#### DATASET:
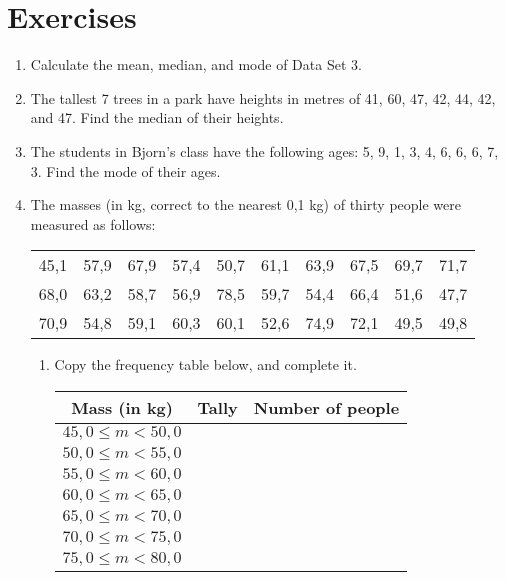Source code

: \documentclass[10pt,a4paper,titlepage,twoside,openright]{report}
\begin{document}
\section{Exercises}
\begin{enumerate}

\item{Calculate the mean, median, and mode of Data Set 3.}

\item{The tallest 7 trees in a park have heights in metres of 41, 60, 47, 42, 44, 42, and 47. Find the median of their heights.}

\item{The students in Bjorn's class have the following ages: 5, 9, 1, 3, 4, 6, 6, 6, 7, 3. Find the mode of their ages.}

\item{The masses (in kg, correct to the nearest 0,1 kg) of thirty people were measured as follows:

\begin{tabular}{*{10}{c}}
45,1 & 57,9 & 67,9 & 57,4 & 50,7 & 61,1 & 63,9 & 67,5 & 69,7 & 71,7 \\
68,0 & 63,2 & 58,7 & 56,9 & 78,5 & 59,7 & 54,4 & 66,4 & 51,6 & 47,7 \\
70,9 & 54,8 & 59,1 & 60,3 & 60,1 & 52,6 & 74,9 & 72,1 & 49,5 & 49,8
\end{tabular}
    \begin{enumerate}
    \item Copy the frequency table below, and complete it.
    
        \begin{tabular}{|c|c|c|}
        \hline
        \textbf{Mass (in kg)} & \textbf{Tally} & \textbf{Number of people} \\
        \hline
        $45,0 \le m < 50,0$ & & \\
        \hline
        $50,0 \le m < 55,0$ & & \\
        \hline
        $55,0 \le m < 60,0$ & & \\
        \hline
        $60,0 \le m < 65,0$ & & \\
        \hline
        $65,0 \le m < 70,0$ & & \\
        \hline
        $70,0 \le m < 75,0$ & & \\
        \hline
        $75,0 \le m < 80,0$ & & \\
        \hline
        \end{tabular}
    

\end{enumerate}}
\end{enumerate}
\end{document}
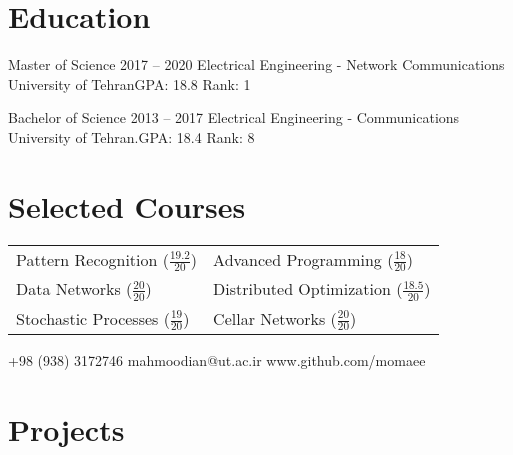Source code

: \documentclass{tccv}
\begin{document}
\section{Education}
\begin{yearlist}
	\item[Master of Science]{2017 -- 2020}
	{Electrical Engineering - Network Communications}
	{University of Tehran\newline GPA: 18.8 \newline Rank: 1}
	
	\item[Bachelor of Science]{2013 -- 2017}
	{Electrical Engineering - Communications}
	{University of Tehran.\newline GPA: 18.4 \newline Rank: 8}
\end{yearlist}

\section{Selected Courses}
\begin{tabular}{ll}
	Pattern Recognition ($\frac{19.2}{20}$)	&Advanced Programming ($\frac{18}{20}$) \\
	Data Networks ($\frac{20}{20}$)			&Distributed Optimization ($\frac{18.5}{20}$) \\
	Stochastic Processes ($\frac{19}{20}$)	&Cellar Networks ($\frac{20}{20}$)
\end{tabular}

    {+98 (938) 3172746}
    {mahmoodian@ut.ac.ir}
    {www.github.com/momaee}

\section{Projects}
\end{document}
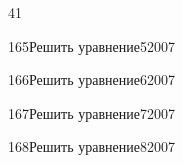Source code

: \begin{TrigSourcePage}{41}
\begin{TrigExercise}{165}{Решить уравнение}{5}{2007}
\end{TrigExercise}
\begin{TrigExercise}{166}{Решить уравнение}{6}{2007}
\end{TrigExercise}
\begin{TrigExercise}{167}{Решить уравнение}{7}{2007}
\end{TrigExercise}
\begin{TrigExercise}{168}{Решить уравнение}{8}{2007}
\end{TrigExercise}
\end{TrigSourcePage}

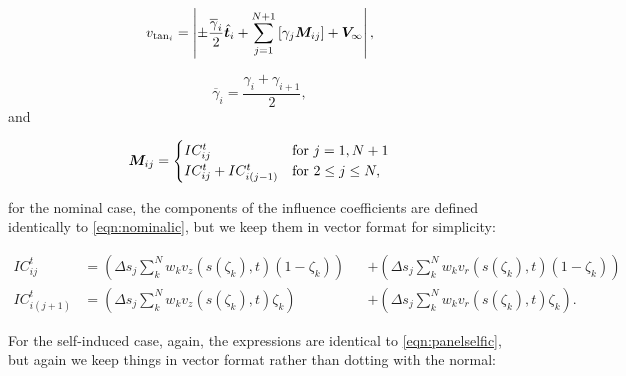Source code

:\begin{equation}
    v_{\text{tan}_i} = \left| \pm\frac{\overline{\gamma}_i}{2}\hat{\bm{t}}_i + \sum_{j=1}^{N+1} \left[\gamma_j\bm{M}_{ij}\right]  + \bm{V}_\infty \right|,
\end{equation}

\where

\begin{equation}
    \overline{\gamma}_i = \frac{\gamma_i + \gamma_{i+1}}{2},
\end{equation}
%
and

\begin{equation}
\vect{M}_{ij}=
    \begin{cases}
        IC^t_{ij}        \hfill & \text{for }j=1,N+1 \\
        IC^t_{ij} + IC^t_{i(j-1)} & \text{for }2 \leq j \leq N,
    \end{cases}
\end{equation}

\where for the nominal case, the components of the influence coefficients are defined identically to \cref{eqn:nominalic}, but we keep them in vector format for simplicity:

\begin{equation}
    \begin{alignedat}{2}
        IC^t_{ij} &= \left(\Delta s_j\sum_k^N  w_k v_z(s(\zeta_k),t) (1-\zeta_k)\right)  &&+ \left(\Delta s_j\sum_k^N w_k v_r(s(\zeta_k),t) (1-\zeta_k)\right) \\
        IC^t_{i(j+1)} &=  \left(\Delta s_j\sum_k^N w_k v_z(s(\zeta_k),t) \zeta_k\right)  &&+  \left(\Delta s_j\sum_k^N w_k v_r(s(\zeta_k),t) \zeta_k\right) .
    \end{alignedat}
\end{equation}

\noindent For the self-induced case, again, the expressions are identical to \cref{eqn:panelselfic},  but again we keep things in vector format rather than dotting with the normal:

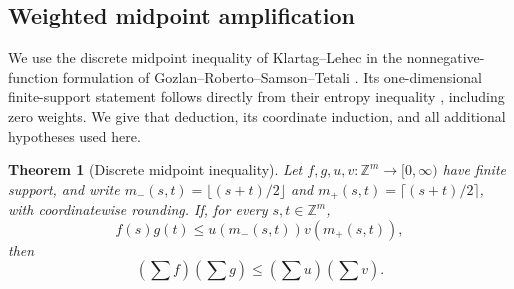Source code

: \documentclass[11pt]{article}
\newcommand{\Z}{\mathbb Z}
\newtheorem{theorem}{Theorem}[section]
\theoremstyle{definition}
\theoremstyle{remark}
\numberwithin{equation}{section}
\begin{document}
\subsection{Weighted midpoint amplification}

We use the discrete midpoint inequality of Klartag--Lehec
\cite{KlartagLehec2019} in the nonnegative-function formulation of
Gozlan--Roberto--Samson--Tetali \cite[Theorem~3]{GRST2019}.  Its
one-dimensional finite-support statement follows directly from their
entropy inequality \cite[Theorem~8, equation~(9)]{GRST2019}, including
zero weights.  We give that deduction, its coordinate induction, and
all additional hypotheses used here.

\begin{theorem}[Discrete midpoint inequality]\label{thm:midpoint}
Let $f,g,u,v:\Z^m\longrightarrow[0,\infty)$ have finite support, and
write $m_-(s,t)=\lfloor(s+t)/2\rfloor$ and
$m_+(s,t)=\lceil(s+t)/2\rceil$, with coordinatewise rounding.
If, for every $s,t\in\Z^m$,
\[
 f(s)g(t)\leq u(m_-(s,t))v(m_+(s,t)),
\]
then
\[
 \left(\sum f\right)\left(\sum g\right)
 \leq\left(\sum u\right)\left(\sum v\right).
\]
\end{theorem}
\end{document}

#### WORK TO COMPLETE:
Set the entries down exactly, but not the pictures.

#### WRITTEN SOLUTION:
Source code

: \documentclass[10pt,a4paper,titlepage,twoside,openright]{report}
\begin{document}
\section{Exercises}
\begin{enumerate}

\item{Calculate the mean, median, and mode of Data Set 3.}

\item{The tallest 7 trees in a park have heights in metres of 41, 60, 47, 42, 44, 42, and 47. Find the median of their heights.}

\item{The students in Bjorn's class have the following ages: 5, 9, 1, 3, 4, 6, 6, 6, 7, 3. Find the mode of their ages.}

\item{The masses (in kg, correct to the nearest 0,1 kg) of thirty people were measured as follows:

\begin{tabular}{*{10}{c}}
45,1 & 57,9 & 67,9 & 57,4 & 50,7 & 61,1 & 63,9 & 67,5 & 69,7 & 71,7 \\
68,0 & 63,2 & 58,7 & 56,9 & 78,5 & 59,7 & 54,4 & 66,4 & 51,6 & 47,7 \\
70,9 & 54,8 & 59,1 & 60,3 & 60,1 & 52,6 & 74,9 & 72,1 & 49,5 & 49,8
\end{tabular}
    \begin{enumerate}
    \item Copy the frequency table below, and complete it.
    
        \begin{tabular}{|c|c|c|}
        \hline
        \textbf{Mass (in kg)} & \textbf{Tally} & \textbf{Number of people} \\
        \hline
        $45,0 \le m < 50,0$ & & \\
        \hline
        $50,0 \le m < 55,0$ & & \\
        \hline
        $55,0 \le m < 60,0$ & & \\
        \hline
        $60,0 \le m < 65,0$ & & \\
        \hline
        $65,0 \le m < 70,0$ & & \\
        \hline
        $70,0 \le m < 75,0$ & & \\
        \hline
        $75,0 \le m < 80,0$ & & \\
        \hline
        \end{tabular}
    

\end{enumerate}}
\end{enumerate}
\end{document}
Source code

: \documentclass{tccv}
\begin{document}
\section{Education}
\begin{yearlist}
	\item[Master of Science]{2017 -- 2020}
	{Electrical Engineering - Network Communications}
	{University of Tehran\newline GPA: 18.8 \newline Rank: 1}
	
	\item[Bachelor of Science]{2013 -- 2017}
	{Electrical Engineering - Communications}
	{University of Tehran.\newline GPA: 18.4 \newline Rank: 8}
\end{yearlist}

\section{Selected Courses}
\begin{tabular}{ll}
	Pattern Recognition ($\frac{19.2}{20}$)	&Advanced Programming ($\frac{18}{20}$) \\
	Data Networks ($\frac{20}{20}$)			&Distributed Optimization ($\frac{18.5}{20}$) \\
	Stochastic Processes ($\frac{19}{20}$)	&Cellar Networks ($\frac{20}{20}$)
\end{tabular}

    {+98 (938) 3172746}
    {mahmoodian@ut.ac.ir}
    {www.github.com/momaee}

\section{Projects}
\end{document}
Source code

: \begin{TrigSourcePage}{41}
\begin{TrigExercise}{165}{Решить уравнение}{5}{2007}
\end{TrigExercise}
\begin{TrigExercise}{166}{Решить уравнение}{6}{2007}
\end{TrigExercise}
\begin{TrigExercise}{167}{Решить уравнение}{7}{2007}
\end{TrigExercise}
\begin{TrigExercise}{168}{Решить уравнение}{8}{2007}
\end{TrigExercise}
\end{TrigSourcePage}

Source code

:\begin{equation}
    v_{\text{tan}_i} = \left| \pm\frac{\overline{\gamma}_i}{2}\hat{\bm{t}}_i + \sum_{j=1}^{N+1} \left[\gamma_j\bm{M}_{ij}\right]  + \bm{V}_\infty \right|,
\end{equation}

\where

\begin{equation}
    \overline{\gamma}_i = \frac{\gamma_i + \gamma_{i+1}}{2},
\end{equation}
%
and

\begin{equation}
\vect{M}_{ij}=
    \begin{cases}
        IC^t_{ij}        \hfill & \text{for }j=1,N+1 \\
        IC^t_{ij} + IC^t_{i(j-1)} & \text{for }2 \leq j \leq N,
    \end{cases}
\end{equation}

\where for the nominal case, the components of the influence coefficients are defined identically to \cref{eqn:nominalic}, but we keep them in vector format for simplicity:

\begin{equation}
    \begin{alignedat}{2}
        IC^t_{ij} &= \left(\Delta s_j\sum_k^N  w_k v_z(s(\zeta_k),t) (1-\zeta_k)\right)  &&+ \left(\Delta s_j\sum_k^N w_k v_r(s(\zeta_k),t) (1-\zeta_k)\right) \\
        IC^t_{i(j+1)} &=  \left(\Delta s_j\sum_k^N w_k v_z(s(\zeta_k),t) \zeta_k\right)  &&+  \left(\Delta s_j\sum_k^N w_k v_r(s(\zeta_k),t) \zeta_k\right) .
    \end{alignedat}
\end{equation}

\noindent For the self-induced case, again, the expressions are identical to \cref{eqn:panelselfic},  but again we keep things in vector format rather than dotting with the normal:

Source code

: \documentclass[11pt]{article}
\newcommand{\Z}{\mathbb Z}
\newtheorem{theorem}{Theorem}[section]
\theoremstyle{definition}
\theoremstyle{remark}
\numberwithin{equation}{section}
\begin{document}
\subsection{Weighted midpoint amplification}

We use the discrete midpoint inequality of Klartag--Lehec
\cite{KlartagLehec2019} in the nonnegative-function formulation of
Gozlan--Roberto--Samson--Tetali \cite[Theorem~3]{GRST2019}.  Its
one-dimensional finite-support statement follows directly from their
entropy inequality \cite[Theorem~8, equation~(9)]{GRST2019}, including
zero weights.  We give that deduction, its coordinate induction, and
all additional hypotheses used here.

\begin{theorem}[Discrete midpoint inequality]\label{thm:midpoint}
Let $f,g,u,v:\Z^m\longrightarrow[0,\infty)$ have finite support, and
write $m_-(s,t)=\lfloor(s+t)/2\rfloor$ and
$m_+(s,t)=\lceil(s+t)/2\rceil$, with coordinatewise rounding.
If, for every $s,t\in\Z^m$,
\[
 f(s)g(t)\leq u(m_-(s,t))v(m_+(s,t)),
\]
then
\[
 \left(\sum f\right)\left(\sum g\right)
 \leq\left(\sum u\right)\left(\sum v\right).
\]
\end{theorem}
\end{document}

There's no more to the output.